Each piece of packaging placed on the EU market will ultimately need to be accompanied by a PPWR declaration of conformity.
These records will need to include information related to safety, recyclability, minimum recycled content, and reusability – and held on file for a number of years, five for single-use packaging and 10 in the case of reusable packaging.
Beyond compliance, accurate datasets supplied by proactive firms may also be used as an advocacy tool, i.e., to inform secondary legislation related to PPWR and ensure its commensurate with industry’s impact.
Without all secondary legislation relevant to PPWR in place, there will inevitably be some unknowns here.
However, it’s likely that from August, some core measures related to the design and materials used in packaging take effect.
Identify now where current packaging is likely to fall short and take proactive steps to source alternative materials and minimise weight.
Look further ahead too, with many future requirements coming into effect on a staggered timeline.
These include:
February 12, 2027: Foodservice outlets must allow consumers to bring their own contains for takeaway food and drinks
Feb 12, 2028: Foodservice outlets must provide an option for consumers to purchase readymade hot and cold food in reusable takeaway packaging
August 12, 2028: Labels on all packaging with information on material composition (excluding DRS and transport packaging)
January 1, 2030: All packaging must be designed for recycling
Use these dates as fair warning and begin to initiate steps toward compliance now.
As this is an ongoing process, with complex regulation involved, it’s also worth appointing a compliance lead tasked with remaining up-to-date as national laws come into effect, and pre-emptively understanding how the business is likely to be affected.
Whether fully compliant or not, all businesses classed as “producers” under the terms of PPWR fall subject to the concept of Extended Producer Responsibility or EPR, i.e., bear the cost of the packaging’s entire lifecycle rather than it falling to local authorities to, say, dispose of household packaging waste.
In the PPWR, “producers” are classified as those that first make packaging available on the EU market, and could potentially encompass retailers, manufacturers, importers and distributors dependent on their role.
The financial impact of EPR has already been laid bare by its implementation in some individual European countries.
In the UK, for example, the first set of fees under a national EPR scheme were applied from January 2025, with even small to medium food businesses reporting costs of hundreds of thousands of pounds per month.
This has triggered significant backlash from industry, even driving some to move away from more sustainable materials, such as glass, and opt for plastic instead in a bid to reduce weight.

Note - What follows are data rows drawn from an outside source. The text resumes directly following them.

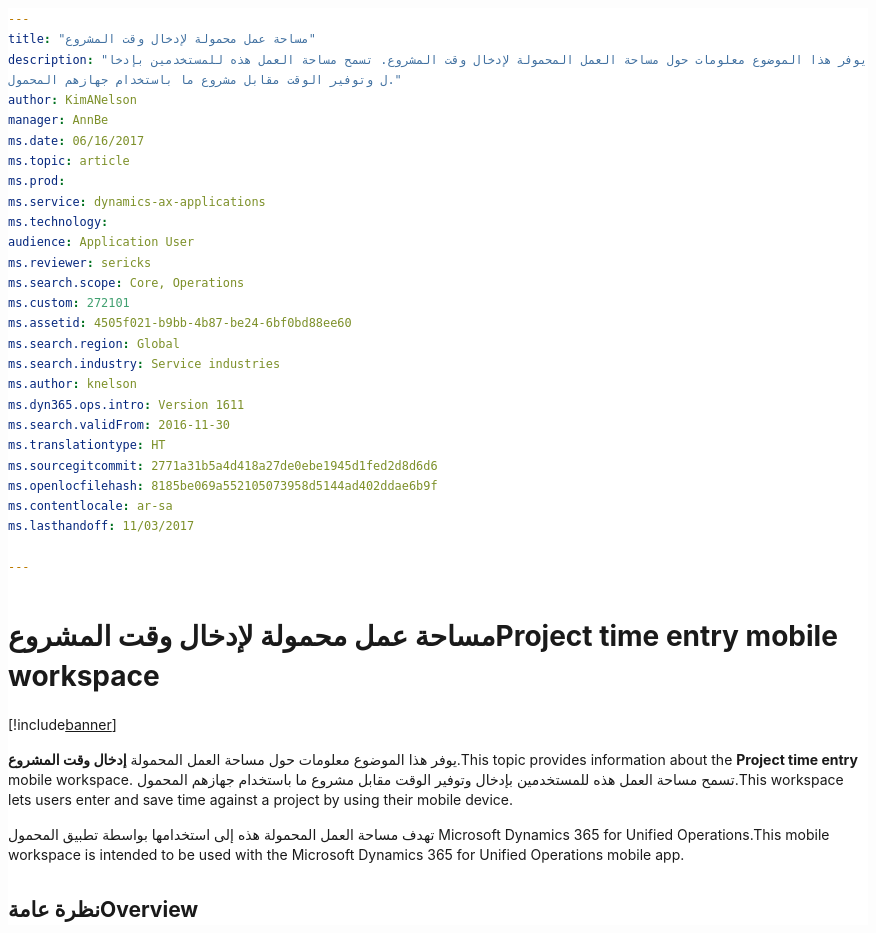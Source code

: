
 ```yaml
---
title: "مساحة عمل محمولة لإدخال وقت المشروع"
description: "يوفر هذا الموضوع معلومات حول مساحة العمل المحمولة لإدخال وقت المشروع. تسمح مساحة العمل هذه للمستخدمين بإدخال وتوفير الوقت مقابل مشروع ما باستخدام جهازهم المحمول."
author: KimANelson
manager: AnnBe
ms.date: 06/16/2017
ms.topic: article
ms.prod: 
ms.service: dynamics-ax-applications
ms.technology: 
audience: Application User
ms.reviewer: sericks
ms.search.scope: Core, Operations
ms.custom: 272101
ms.assetid: 4505f021-b9bb-4b87-be24-6bf0bd88ee60
ms.search.region: Global
ms.search.industry: Service industries
ms.author: knelson
ms.dyn365.ops.intro: Version 1611
ms.search.validFrom: 2016-11-30
ms.translationtype: HT
ms.sourcegitcommit: 2771a31b5a4d418a27de0ebe1945d1fed2d8d6d6
ms.openlocfilehash: 8185be069a552105073958d5144ad402ddae6b9f
ms.contentlocale: ar-sa
ms.lasthandoff: 11/03/2017

---
```


# <a name="project-time-entry-mobile-workspace"></a><span data-ttu-id="ef820-104">مساحة عمل محمولة لإدخال وقت المشروع</span><span class="sxs-lookup"><span data-stu-id="ef820-104">Project time entry mobile workspace</span></span>

[!include[banner](../includes/banner.md)]

<span data-ttu-id="ef820-105">يوفر هذا الموضوع معلومات حول مساحة العمل المحمولة **إدخال وقت المشروع**.</span><span class="sxs-lookup"><span data-stu-id="ef820-105">This topic provides information about the **Project time entry** mobile workspace.</span></span> <span data-ttu-id="ef820-106">تسمح مساحة العمل هذه للمستخدمين بإدخال وتوفير الوقت مقابل مشروع ما باستخدام جهازهم المحمول.</span><span class="sxs-lookup"><span data-stu-id="ef820-106">This workspace lets users enter and save time against a project by using their mobile device.</span></span>

<span data-ttu-id="ef820-107">تهدف مساحة العمل المحمولة هذه إلى استخدامها بواسطة تطبيق المحمول Microsoft Dynamics 365 for Unified Operations.</span><span class="sxs-lookup"><span data-stu-id="ef820-107">This mobile workspace is intended to be used with the Microsoft Dynamics 365 for Unified Operations mobile app.</span></span> 

## <a name="overview"></a><span data-ttu-id="ef820-108">نظرة عامة</span><span class="sxs-lookup"><span data-stu-id="ef820-108">Overview</span></span>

Trade body British Glass called the move by firms “short-sighted” insisting that future planned policy changes are likely to tip the scales back in favour of glass in the longer-term.
While the EU regulation itself doesn’t prescribe penalties, it does require all Member States to “introduce effective, proportionate, and dissuasive enforcement measures” to ensure compliance.
In short, businesses that fall short will face consequences – and central to compliance will be injecting full transparency into the packaging ecosystem, with comprehensive record-keeping critical to staying on track.
There are supply chain software solutions available that can help retailers, manufacturers and foodservice operators navigate these challenges. These platforms can help standardise the collection and management of all data related to packaging to ensure information is available, centrally, at a glance. They can audit and optimise complex value chains to check that all boxes are ticked, reporting and analysing insights across an entire range of products.
The bottom line is that, with only a few months left until the PPWR takes effect, the race is on for all European food and drink firms to get their ducks in a row, understanding how they’re affected, what changes are required and where are the gaps in their knowledge.